Work to be completed:
Across the entries below, count the lines that contain the word "Theorem" and reply with that number only.

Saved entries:

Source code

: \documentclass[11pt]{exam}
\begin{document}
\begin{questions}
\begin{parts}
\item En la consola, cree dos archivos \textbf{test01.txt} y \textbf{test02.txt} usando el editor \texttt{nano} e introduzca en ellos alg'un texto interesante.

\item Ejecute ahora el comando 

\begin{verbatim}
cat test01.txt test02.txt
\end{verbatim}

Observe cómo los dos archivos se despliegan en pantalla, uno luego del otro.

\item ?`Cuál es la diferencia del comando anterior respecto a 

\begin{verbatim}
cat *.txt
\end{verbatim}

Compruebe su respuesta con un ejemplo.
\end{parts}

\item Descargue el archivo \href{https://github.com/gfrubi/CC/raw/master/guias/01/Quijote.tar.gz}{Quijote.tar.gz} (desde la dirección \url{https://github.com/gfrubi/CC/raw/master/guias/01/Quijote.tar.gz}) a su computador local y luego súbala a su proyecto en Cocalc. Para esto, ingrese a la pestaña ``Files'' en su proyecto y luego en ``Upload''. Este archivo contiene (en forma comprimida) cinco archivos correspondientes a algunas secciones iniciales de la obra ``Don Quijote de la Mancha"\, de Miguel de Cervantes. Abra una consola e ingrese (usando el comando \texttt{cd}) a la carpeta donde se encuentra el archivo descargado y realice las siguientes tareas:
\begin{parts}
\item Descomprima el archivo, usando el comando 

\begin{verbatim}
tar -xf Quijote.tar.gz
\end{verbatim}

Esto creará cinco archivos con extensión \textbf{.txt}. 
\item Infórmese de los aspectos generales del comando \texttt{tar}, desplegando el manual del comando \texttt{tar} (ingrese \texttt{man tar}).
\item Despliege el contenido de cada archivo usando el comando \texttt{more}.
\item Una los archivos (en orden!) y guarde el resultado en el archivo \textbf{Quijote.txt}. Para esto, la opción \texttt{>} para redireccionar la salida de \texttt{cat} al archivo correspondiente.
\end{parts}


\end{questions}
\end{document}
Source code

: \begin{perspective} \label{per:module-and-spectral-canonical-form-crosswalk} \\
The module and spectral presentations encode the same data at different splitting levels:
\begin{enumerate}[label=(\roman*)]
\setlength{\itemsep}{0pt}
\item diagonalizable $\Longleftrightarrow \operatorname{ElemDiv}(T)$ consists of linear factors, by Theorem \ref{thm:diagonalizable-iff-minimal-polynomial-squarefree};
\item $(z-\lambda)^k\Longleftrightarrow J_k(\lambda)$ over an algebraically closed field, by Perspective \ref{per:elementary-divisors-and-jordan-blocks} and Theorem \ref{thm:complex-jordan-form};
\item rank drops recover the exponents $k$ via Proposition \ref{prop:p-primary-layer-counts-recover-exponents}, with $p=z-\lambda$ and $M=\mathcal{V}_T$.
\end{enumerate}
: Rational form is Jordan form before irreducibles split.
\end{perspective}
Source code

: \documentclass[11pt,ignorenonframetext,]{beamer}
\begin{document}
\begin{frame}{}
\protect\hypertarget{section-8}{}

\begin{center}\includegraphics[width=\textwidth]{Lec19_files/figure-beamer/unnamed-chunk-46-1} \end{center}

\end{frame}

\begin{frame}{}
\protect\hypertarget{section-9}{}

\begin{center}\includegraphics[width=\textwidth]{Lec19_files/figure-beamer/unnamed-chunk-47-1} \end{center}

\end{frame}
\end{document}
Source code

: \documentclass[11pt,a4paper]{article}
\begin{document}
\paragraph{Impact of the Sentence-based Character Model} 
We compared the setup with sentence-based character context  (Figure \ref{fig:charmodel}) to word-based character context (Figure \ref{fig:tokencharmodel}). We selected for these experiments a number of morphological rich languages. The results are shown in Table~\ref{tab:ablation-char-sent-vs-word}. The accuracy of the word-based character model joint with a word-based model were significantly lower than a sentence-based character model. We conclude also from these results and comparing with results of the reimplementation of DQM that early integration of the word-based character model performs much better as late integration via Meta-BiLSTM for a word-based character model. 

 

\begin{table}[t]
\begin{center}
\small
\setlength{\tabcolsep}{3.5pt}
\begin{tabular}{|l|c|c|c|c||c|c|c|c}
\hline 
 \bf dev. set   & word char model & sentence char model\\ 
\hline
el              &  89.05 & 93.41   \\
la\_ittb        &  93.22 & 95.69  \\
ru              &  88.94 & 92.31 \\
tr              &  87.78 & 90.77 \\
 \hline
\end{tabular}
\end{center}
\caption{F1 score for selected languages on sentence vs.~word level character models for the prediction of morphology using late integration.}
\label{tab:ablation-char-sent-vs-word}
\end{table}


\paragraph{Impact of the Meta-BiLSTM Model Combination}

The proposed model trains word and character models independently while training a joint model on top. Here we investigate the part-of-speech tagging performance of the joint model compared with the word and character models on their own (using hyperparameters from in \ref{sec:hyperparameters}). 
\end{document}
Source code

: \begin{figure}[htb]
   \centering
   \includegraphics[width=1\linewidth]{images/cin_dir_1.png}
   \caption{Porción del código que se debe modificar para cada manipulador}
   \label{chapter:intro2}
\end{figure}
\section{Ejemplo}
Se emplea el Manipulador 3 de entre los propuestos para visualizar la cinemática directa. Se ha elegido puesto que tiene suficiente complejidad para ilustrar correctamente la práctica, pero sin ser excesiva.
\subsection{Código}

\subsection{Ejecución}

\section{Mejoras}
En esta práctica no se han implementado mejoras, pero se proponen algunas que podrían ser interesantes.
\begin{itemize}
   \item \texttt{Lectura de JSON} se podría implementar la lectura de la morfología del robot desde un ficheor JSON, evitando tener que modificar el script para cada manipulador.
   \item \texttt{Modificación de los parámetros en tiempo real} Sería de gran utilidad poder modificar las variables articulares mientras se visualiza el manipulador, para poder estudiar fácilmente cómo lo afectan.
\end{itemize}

Response below:
2